• _Assignment_
Identify all lines in the data containing the string "Government". Copy them out.

• _Exercise input_
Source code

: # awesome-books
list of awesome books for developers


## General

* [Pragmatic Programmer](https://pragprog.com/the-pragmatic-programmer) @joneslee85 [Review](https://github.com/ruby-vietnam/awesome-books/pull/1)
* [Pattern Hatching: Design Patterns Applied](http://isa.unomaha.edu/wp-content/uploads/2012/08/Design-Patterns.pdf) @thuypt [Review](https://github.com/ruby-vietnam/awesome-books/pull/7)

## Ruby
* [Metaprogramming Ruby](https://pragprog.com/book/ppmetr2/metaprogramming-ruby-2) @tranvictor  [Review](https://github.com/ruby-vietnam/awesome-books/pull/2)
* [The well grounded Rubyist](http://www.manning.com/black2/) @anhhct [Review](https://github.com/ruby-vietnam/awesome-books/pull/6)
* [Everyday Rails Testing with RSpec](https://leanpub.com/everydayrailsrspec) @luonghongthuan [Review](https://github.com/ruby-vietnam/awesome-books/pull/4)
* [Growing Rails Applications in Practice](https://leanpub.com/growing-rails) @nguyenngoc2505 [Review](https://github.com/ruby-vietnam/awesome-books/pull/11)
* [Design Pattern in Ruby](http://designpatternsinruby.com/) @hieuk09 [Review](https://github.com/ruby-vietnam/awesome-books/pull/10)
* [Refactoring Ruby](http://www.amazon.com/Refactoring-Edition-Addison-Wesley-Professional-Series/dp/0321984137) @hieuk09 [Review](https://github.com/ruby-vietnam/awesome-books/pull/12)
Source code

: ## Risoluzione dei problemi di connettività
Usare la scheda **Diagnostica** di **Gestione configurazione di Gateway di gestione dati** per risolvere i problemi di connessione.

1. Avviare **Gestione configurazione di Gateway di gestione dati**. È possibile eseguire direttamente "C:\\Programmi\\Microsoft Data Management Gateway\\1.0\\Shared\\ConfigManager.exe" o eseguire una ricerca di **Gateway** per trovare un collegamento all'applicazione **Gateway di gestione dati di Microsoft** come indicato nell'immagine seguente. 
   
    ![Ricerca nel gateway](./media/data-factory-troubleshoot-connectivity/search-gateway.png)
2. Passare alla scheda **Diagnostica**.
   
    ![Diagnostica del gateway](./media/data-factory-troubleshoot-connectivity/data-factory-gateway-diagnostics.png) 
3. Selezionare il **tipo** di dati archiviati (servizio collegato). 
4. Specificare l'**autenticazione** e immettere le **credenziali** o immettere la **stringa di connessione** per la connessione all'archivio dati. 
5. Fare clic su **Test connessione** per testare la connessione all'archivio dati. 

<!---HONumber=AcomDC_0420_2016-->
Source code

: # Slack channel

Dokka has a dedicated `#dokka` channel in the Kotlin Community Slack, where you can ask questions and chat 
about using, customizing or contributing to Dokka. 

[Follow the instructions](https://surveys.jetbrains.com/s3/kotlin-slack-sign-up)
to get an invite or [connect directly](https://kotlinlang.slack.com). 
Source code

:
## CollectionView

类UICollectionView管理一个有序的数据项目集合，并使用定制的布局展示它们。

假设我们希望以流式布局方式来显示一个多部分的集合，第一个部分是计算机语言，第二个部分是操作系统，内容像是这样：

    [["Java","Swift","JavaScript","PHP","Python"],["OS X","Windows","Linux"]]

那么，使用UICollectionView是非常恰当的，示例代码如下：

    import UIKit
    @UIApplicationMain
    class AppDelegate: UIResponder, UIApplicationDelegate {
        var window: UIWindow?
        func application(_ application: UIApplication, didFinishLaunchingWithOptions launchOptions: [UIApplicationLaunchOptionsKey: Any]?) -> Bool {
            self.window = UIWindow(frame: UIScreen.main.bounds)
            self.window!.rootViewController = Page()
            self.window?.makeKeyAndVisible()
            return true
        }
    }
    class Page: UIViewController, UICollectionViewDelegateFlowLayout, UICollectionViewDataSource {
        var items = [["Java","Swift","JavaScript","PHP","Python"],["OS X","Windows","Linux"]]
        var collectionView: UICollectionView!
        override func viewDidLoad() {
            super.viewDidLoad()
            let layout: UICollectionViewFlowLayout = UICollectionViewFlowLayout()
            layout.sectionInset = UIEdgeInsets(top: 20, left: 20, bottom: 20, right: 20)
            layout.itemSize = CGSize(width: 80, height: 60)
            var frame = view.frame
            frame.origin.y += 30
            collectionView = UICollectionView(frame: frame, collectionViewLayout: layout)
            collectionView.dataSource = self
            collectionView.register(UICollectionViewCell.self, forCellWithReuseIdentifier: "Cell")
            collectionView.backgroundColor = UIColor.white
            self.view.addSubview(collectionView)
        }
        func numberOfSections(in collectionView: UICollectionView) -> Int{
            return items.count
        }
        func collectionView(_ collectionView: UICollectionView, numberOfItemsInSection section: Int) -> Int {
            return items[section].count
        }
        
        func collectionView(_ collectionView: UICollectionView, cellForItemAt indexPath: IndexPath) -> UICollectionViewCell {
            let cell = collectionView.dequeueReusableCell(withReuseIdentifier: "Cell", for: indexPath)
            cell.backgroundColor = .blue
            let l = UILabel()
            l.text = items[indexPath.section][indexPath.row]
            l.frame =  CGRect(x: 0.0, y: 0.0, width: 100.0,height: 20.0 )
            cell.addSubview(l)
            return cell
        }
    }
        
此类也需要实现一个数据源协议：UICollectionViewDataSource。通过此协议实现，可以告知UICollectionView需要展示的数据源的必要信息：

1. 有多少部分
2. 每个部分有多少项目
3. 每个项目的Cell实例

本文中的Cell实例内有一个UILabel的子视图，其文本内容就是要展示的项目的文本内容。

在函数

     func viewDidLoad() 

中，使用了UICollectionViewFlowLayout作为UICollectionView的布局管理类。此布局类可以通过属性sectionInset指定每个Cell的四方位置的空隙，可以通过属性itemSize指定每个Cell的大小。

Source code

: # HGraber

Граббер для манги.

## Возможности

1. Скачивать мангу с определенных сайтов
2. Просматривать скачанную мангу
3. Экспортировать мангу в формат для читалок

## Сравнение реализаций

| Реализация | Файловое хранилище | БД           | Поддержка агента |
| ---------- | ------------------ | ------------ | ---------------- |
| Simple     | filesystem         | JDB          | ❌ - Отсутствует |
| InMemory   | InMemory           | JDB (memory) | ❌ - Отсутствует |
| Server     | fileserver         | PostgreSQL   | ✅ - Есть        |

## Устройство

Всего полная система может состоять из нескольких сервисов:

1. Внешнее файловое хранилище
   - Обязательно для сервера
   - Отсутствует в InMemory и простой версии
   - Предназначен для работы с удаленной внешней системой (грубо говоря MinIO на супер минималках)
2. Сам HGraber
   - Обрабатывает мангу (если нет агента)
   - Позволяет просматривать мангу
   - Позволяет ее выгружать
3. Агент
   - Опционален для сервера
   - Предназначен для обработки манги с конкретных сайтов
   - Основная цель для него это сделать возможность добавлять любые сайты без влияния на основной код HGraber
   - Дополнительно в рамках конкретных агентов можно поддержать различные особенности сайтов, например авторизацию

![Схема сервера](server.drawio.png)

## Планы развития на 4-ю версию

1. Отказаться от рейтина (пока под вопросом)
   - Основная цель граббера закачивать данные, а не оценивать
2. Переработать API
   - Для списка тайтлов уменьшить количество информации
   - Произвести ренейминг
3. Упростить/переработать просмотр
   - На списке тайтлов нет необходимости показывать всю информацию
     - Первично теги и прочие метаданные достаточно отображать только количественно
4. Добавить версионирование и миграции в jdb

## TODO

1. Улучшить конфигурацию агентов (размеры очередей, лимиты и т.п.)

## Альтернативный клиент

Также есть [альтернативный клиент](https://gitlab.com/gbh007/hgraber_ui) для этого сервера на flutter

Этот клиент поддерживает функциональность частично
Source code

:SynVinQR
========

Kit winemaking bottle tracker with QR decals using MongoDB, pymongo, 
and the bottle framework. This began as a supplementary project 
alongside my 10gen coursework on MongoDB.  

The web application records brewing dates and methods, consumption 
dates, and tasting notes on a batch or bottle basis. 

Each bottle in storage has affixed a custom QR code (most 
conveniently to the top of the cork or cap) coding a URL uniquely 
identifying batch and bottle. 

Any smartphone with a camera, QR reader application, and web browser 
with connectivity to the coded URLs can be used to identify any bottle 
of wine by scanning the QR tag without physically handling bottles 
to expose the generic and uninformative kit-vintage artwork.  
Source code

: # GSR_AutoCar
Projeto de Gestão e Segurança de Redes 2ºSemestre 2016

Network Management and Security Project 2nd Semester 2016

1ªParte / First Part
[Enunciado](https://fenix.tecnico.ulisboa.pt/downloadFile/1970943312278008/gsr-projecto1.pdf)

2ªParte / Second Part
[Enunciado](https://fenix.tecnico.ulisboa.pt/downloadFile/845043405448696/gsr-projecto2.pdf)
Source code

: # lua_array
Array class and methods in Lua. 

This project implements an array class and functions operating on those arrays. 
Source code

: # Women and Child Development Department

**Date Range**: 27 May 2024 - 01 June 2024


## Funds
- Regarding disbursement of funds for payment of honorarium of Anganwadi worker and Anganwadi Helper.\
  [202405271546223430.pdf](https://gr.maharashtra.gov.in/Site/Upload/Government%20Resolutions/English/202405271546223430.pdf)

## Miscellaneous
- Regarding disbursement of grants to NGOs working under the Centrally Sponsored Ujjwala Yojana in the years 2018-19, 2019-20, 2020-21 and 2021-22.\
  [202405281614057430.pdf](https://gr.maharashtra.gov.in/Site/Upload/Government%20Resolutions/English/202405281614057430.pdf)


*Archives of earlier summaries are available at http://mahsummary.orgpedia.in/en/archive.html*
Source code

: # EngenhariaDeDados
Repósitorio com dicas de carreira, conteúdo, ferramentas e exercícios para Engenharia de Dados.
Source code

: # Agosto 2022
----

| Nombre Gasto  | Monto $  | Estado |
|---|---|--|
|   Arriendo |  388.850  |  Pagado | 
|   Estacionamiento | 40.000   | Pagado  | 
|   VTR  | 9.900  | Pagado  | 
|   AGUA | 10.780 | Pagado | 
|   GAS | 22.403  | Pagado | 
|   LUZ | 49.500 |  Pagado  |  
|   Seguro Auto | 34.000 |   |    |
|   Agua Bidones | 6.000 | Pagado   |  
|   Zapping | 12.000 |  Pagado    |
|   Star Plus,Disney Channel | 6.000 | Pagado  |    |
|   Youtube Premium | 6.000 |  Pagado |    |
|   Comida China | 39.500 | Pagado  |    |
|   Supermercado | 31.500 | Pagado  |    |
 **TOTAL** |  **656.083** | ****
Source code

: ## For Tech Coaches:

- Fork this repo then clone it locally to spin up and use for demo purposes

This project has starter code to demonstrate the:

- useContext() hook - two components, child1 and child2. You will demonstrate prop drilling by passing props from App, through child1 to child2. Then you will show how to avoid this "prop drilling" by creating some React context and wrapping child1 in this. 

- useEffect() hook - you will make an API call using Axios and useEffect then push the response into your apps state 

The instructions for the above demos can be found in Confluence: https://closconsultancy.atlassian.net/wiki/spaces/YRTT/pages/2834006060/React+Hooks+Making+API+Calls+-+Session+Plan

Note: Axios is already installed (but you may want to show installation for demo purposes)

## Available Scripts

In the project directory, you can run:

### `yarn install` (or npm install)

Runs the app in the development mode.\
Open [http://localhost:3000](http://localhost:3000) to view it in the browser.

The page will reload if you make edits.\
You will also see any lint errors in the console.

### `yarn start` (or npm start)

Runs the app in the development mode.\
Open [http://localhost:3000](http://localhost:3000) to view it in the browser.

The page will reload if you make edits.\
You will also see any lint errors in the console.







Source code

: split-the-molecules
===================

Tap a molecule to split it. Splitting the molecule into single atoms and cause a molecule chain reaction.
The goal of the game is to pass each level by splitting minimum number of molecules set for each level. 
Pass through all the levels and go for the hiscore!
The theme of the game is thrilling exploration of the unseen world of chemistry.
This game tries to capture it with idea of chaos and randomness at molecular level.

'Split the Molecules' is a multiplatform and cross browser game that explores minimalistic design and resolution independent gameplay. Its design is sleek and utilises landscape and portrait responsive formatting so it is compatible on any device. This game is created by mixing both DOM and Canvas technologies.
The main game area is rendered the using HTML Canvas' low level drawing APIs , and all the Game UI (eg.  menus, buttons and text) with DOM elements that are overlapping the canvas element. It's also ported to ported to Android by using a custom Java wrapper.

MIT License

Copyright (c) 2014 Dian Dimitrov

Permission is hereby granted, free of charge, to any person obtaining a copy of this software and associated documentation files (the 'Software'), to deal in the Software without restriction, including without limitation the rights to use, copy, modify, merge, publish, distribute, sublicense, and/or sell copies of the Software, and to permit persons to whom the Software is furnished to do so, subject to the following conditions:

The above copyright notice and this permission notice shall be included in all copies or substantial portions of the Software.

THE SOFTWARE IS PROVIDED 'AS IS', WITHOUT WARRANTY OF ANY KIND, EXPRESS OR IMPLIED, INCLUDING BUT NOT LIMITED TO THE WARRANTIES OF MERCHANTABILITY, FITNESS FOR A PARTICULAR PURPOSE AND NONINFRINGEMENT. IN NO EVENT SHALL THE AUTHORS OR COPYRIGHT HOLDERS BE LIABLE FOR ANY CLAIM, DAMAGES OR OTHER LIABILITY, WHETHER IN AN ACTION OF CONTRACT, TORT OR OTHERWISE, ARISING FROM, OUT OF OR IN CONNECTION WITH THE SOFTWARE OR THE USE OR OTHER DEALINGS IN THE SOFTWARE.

• _Response to this task_
  [202405271546223430.pdf](https://gr.maharashtra.gov.in/Site/Upload/Government%20Resolutions/English/202405271546223430.pdf)
  [202405281614057430.pdf](https://gr.maharashtra.gov.in/Site/Upload/Government%20Resolutions/English/202405281614057430.pdf)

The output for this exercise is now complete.